■ Task to complete:
Among the entries below, please show each line that carries the word "Hyperdimension".

■ Supplied information:
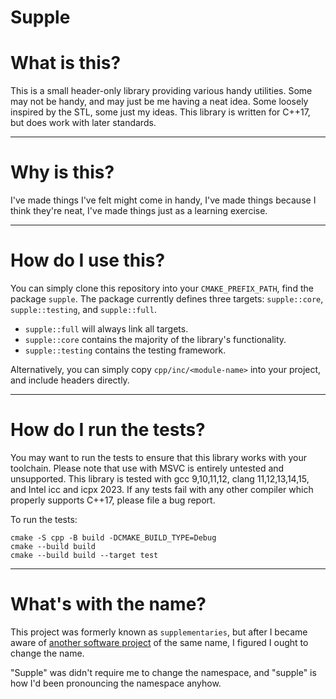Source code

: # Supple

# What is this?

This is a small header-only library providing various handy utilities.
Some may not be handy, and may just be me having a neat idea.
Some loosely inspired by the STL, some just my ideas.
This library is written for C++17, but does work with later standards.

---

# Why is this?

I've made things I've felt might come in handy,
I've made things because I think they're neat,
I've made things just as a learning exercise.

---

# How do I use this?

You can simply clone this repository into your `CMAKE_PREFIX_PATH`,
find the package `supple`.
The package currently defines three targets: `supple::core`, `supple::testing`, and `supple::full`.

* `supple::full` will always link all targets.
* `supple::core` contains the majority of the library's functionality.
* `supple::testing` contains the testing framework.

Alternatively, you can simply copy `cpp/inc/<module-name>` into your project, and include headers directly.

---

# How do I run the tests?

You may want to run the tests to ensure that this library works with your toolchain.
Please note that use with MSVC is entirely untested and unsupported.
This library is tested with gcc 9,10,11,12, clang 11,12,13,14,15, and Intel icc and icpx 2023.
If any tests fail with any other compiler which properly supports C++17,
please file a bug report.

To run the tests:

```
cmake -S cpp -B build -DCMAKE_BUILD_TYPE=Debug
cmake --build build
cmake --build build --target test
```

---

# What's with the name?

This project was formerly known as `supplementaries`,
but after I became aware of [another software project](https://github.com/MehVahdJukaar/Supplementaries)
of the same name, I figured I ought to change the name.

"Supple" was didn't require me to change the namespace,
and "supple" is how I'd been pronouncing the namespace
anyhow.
--
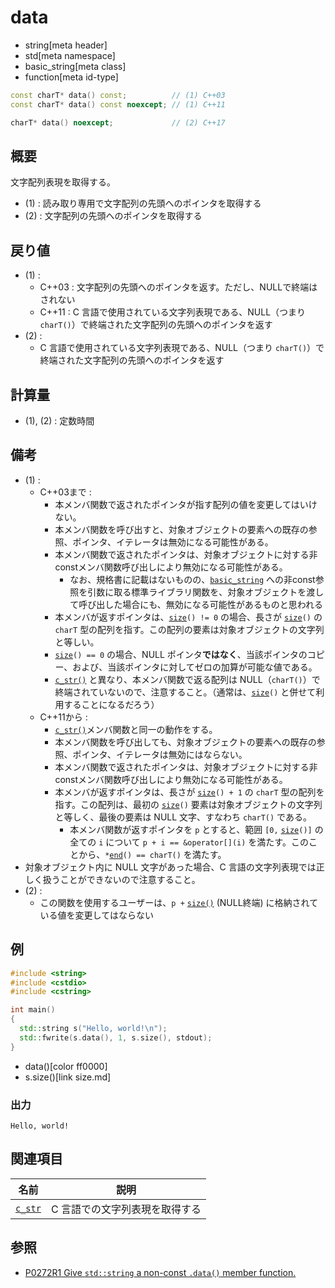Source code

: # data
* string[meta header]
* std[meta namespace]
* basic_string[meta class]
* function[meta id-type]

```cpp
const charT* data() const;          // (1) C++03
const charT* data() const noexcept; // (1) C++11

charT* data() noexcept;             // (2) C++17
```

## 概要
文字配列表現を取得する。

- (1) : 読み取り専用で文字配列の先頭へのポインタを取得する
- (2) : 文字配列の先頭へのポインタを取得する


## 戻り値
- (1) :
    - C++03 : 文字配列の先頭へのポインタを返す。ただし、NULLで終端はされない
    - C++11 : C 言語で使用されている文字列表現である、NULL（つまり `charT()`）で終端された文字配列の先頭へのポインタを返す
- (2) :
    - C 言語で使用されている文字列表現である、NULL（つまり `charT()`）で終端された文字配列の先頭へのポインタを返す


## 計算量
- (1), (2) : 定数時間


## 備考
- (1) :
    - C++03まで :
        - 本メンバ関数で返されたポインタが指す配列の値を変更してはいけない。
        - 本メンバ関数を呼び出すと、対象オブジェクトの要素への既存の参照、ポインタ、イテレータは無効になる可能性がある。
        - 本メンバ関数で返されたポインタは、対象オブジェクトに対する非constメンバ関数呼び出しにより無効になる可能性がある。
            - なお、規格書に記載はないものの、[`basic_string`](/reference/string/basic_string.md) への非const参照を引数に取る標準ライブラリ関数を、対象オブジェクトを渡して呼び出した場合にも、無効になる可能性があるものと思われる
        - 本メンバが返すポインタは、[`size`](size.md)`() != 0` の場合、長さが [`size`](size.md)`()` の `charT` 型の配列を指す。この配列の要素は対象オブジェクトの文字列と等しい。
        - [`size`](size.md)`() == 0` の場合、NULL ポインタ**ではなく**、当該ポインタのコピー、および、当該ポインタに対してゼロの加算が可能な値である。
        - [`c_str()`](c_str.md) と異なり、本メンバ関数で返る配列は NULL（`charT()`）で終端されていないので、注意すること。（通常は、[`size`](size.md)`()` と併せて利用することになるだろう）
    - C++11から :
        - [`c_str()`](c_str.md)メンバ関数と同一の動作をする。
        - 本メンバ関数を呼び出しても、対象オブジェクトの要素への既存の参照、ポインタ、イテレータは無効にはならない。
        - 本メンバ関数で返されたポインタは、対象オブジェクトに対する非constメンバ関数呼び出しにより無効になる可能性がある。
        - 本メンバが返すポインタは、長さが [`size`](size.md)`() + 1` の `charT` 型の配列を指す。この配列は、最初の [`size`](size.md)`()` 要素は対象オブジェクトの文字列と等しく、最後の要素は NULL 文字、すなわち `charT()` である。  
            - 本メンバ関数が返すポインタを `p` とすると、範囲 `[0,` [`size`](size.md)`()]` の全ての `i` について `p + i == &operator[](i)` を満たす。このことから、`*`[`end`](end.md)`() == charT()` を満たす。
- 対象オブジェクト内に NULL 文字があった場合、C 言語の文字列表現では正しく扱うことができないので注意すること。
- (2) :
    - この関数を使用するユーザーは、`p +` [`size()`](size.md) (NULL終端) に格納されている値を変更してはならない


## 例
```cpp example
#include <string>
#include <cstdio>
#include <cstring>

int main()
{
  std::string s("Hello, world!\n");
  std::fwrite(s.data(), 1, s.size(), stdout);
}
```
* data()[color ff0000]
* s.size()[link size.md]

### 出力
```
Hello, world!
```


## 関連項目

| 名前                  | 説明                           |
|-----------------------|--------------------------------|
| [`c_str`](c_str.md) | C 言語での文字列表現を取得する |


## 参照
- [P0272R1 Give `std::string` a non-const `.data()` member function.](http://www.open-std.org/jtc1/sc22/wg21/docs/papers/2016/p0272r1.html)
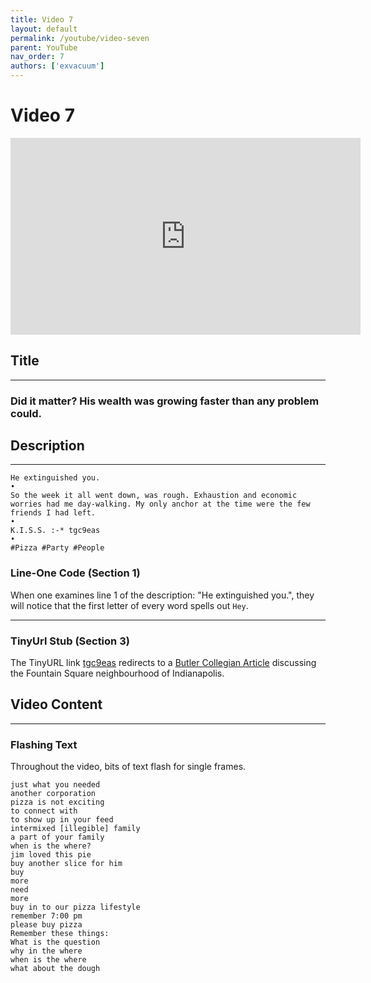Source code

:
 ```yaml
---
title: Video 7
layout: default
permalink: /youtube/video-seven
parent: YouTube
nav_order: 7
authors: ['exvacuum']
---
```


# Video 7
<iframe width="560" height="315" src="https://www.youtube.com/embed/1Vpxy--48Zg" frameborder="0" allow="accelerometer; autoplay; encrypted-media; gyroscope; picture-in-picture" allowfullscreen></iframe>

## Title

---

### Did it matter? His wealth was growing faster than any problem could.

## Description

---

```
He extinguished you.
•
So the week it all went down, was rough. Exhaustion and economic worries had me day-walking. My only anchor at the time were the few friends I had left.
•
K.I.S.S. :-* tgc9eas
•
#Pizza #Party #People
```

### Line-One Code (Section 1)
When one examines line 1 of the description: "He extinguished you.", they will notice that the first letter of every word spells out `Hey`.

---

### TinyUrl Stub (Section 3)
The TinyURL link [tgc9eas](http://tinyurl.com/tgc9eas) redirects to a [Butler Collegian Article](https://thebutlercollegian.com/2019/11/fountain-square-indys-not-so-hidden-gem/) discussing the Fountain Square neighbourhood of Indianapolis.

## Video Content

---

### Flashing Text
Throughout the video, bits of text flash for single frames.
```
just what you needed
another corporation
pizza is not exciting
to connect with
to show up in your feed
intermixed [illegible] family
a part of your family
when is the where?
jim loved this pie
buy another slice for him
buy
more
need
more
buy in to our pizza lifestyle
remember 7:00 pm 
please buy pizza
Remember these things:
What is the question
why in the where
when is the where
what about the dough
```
* * *
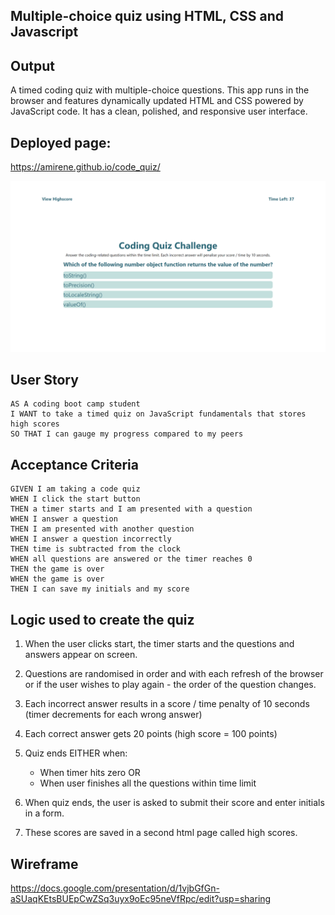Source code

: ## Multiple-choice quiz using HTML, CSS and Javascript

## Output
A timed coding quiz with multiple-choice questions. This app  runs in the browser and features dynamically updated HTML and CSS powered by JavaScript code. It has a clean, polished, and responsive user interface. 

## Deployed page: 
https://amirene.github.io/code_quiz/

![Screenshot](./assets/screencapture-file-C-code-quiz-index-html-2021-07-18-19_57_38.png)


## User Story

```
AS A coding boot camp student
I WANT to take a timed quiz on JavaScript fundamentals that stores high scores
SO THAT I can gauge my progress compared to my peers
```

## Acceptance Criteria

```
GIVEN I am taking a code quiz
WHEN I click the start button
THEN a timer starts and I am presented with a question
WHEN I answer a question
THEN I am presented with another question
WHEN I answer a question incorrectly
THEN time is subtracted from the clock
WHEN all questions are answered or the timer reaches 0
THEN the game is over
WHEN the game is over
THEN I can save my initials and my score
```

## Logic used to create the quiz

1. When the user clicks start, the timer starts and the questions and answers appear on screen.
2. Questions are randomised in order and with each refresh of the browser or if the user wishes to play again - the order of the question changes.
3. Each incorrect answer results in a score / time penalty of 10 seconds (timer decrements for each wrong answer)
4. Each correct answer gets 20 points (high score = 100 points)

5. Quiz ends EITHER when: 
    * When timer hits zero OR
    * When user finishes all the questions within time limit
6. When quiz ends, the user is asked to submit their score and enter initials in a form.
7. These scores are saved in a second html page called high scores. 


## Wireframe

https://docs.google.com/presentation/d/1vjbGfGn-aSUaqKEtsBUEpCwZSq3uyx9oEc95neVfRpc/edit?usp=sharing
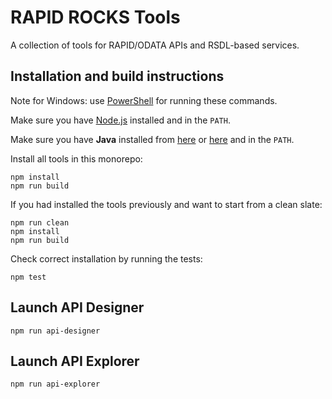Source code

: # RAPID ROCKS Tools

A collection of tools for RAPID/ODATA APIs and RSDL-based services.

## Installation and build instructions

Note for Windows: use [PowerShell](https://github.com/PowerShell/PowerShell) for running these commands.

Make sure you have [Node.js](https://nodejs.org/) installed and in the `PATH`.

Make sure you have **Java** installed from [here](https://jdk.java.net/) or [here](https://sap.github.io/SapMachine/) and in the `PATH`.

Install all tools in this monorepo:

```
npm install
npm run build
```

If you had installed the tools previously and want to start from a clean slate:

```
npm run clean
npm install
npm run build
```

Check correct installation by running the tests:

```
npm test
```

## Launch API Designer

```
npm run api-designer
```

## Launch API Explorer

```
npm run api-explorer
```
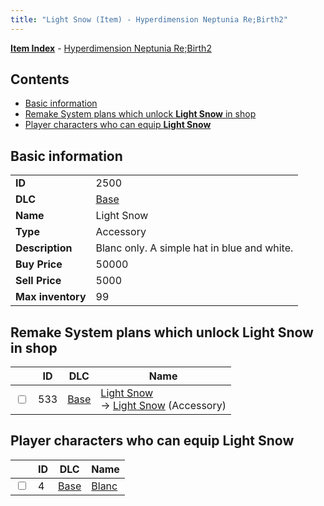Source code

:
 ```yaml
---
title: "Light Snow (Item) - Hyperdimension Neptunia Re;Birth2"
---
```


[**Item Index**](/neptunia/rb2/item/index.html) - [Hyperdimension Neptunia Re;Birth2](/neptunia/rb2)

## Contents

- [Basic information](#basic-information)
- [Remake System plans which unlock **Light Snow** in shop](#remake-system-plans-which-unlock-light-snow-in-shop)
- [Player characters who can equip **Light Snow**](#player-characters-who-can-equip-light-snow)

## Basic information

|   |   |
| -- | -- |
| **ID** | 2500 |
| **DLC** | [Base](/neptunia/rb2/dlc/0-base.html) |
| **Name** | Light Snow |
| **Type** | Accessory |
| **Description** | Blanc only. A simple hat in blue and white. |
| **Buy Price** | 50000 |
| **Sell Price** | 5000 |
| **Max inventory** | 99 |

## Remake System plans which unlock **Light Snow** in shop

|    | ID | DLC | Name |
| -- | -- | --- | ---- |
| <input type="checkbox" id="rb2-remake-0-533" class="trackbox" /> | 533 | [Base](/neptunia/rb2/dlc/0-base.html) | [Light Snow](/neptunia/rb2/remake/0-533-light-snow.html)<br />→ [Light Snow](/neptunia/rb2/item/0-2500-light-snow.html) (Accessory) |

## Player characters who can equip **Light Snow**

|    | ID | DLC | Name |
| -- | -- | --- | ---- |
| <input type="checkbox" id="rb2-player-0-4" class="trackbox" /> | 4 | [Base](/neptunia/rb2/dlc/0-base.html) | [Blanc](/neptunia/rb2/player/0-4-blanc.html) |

■ Answer space:
title: "Light Snow (Item) - Hyperdimension Neptunia Re;Birth2"
[**Item Index**](/neptunia/rb2/item/index.html) - [Hyperdimension Neptunia Re;Birth2](/neptunia/rb2)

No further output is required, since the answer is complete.